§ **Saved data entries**

-- Opening Marker --

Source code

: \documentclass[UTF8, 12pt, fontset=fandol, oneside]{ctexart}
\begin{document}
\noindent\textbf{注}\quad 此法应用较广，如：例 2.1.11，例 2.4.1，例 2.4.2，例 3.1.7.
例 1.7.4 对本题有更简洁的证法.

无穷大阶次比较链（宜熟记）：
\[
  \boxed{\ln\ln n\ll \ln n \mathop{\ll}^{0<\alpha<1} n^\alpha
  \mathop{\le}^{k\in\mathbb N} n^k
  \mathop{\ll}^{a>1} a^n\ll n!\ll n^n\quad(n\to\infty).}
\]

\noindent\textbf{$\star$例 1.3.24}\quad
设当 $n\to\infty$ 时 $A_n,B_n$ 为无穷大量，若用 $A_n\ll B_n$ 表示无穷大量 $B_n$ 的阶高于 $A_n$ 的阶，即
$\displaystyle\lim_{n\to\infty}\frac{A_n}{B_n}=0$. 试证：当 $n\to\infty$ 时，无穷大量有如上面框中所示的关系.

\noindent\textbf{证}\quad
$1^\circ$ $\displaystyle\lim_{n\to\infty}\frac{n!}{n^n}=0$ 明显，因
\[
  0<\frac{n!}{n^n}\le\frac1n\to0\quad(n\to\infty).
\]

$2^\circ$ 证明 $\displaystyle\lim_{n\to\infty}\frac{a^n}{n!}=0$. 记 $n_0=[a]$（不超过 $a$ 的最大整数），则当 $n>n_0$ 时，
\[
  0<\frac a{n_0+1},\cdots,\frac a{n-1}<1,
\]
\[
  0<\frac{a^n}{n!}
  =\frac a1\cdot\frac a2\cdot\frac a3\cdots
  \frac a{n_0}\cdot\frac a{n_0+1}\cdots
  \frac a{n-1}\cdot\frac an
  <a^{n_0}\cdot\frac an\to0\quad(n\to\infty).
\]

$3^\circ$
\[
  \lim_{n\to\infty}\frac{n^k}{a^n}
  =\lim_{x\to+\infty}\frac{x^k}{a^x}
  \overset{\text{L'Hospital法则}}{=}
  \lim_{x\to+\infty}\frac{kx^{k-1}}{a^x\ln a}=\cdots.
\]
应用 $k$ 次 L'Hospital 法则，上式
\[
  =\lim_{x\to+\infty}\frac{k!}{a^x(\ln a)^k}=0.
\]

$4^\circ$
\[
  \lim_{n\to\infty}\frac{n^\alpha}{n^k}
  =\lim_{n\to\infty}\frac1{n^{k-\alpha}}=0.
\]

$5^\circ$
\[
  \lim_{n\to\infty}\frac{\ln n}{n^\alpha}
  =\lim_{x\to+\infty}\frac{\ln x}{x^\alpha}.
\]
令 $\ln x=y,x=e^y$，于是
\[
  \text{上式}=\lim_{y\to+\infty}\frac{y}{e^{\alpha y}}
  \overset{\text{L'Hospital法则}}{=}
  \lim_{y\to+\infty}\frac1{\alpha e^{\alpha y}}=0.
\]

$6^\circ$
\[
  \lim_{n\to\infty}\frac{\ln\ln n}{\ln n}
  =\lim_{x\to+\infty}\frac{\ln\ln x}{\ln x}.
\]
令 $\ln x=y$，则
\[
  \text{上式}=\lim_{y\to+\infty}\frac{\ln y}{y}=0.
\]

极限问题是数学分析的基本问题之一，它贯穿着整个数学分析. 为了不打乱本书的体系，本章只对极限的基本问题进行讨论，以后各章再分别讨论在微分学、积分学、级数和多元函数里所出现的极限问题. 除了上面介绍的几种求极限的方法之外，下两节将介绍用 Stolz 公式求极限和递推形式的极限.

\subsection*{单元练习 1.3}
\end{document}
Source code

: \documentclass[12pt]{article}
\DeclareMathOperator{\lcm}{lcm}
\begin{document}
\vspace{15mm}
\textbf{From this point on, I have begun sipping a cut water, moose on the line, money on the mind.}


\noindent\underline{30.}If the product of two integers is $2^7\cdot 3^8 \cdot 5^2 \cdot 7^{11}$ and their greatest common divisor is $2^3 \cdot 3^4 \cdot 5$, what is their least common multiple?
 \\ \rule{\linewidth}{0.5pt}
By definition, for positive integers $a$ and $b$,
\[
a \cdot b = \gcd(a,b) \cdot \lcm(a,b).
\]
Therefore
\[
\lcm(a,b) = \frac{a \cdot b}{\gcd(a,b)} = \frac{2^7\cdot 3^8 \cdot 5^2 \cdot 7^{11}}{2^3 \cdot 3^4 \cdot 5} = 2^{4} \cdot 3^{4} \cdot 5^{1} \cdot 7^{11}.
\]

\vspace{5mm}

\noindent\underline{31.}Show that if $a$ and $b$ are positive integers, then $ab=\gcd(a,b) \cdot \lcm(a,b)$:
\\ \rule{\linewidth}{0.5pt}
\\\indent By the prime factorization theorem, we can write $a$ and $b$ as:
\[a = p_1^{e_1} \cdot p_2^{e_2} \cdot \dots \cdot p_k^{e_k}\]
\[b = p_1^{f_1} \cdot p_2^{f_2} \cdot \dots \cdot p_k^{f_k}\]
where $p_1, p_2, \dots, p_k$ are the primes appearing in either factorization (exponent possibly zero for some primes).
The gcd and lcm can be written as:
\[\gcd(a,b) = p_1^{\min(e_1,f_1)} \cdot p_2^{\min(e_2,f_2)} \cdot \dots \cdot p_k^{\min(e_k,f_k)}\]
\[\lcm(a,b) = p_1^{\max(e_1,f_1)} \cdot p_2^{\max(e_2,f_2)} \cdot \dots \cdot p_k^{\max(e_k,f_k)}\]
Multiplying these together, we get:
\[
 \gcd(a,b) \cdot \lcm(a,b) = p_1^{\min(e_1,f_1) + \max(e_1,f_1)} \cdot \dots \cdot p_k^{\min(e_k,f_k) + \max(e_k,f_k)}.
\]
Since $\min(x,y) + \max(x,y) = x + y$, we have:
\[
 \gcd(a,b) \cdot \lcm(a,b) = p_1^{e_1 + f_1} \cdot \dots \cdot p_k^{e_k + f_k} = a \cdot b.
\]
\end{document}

-- Closing Marker --

§ **Task goal**
Only the lines from the one with "The gcd and" through the end of the data should be printed, each exactly as it appears.

§ **Exercise output**
The gcd and lcm can be written as:
\[\gcd(a,b) = p_1^{\min(e_1,f_1)} \cdot p_2^{\min(e_2,f_2)} \cdot \dots \cdot p_k^{\min(e_k,f_k)}\]
\[\lcm(a,b) = p_1^{\max(e_1,f_1)} \cdot p_2^{\max(e_2,f_2)} \cdot \dots \cdot p_k^{\max(e_k,f_k)}\]
Multiplying these together, we get:
\[
 \gcd(a,b) \cdot \lcm(a,b) = p_1^{\min(e_1,f_1) + \max(e_1,f_1)} \cdot \dots \cdot p_k^{\min(e_k,f_k) + \max(e_k,f_k)}.
\]
Since $\min(x,y) + \max(x,y) = x + y$, we have:
\[
 \gcd(a,b) \cdot \lcm(a,b) = p_1^{e_1 + f_1} \cdot \dots \cdot p_k^{e_k + f_k} = a \cdot b.
\]
\end{document}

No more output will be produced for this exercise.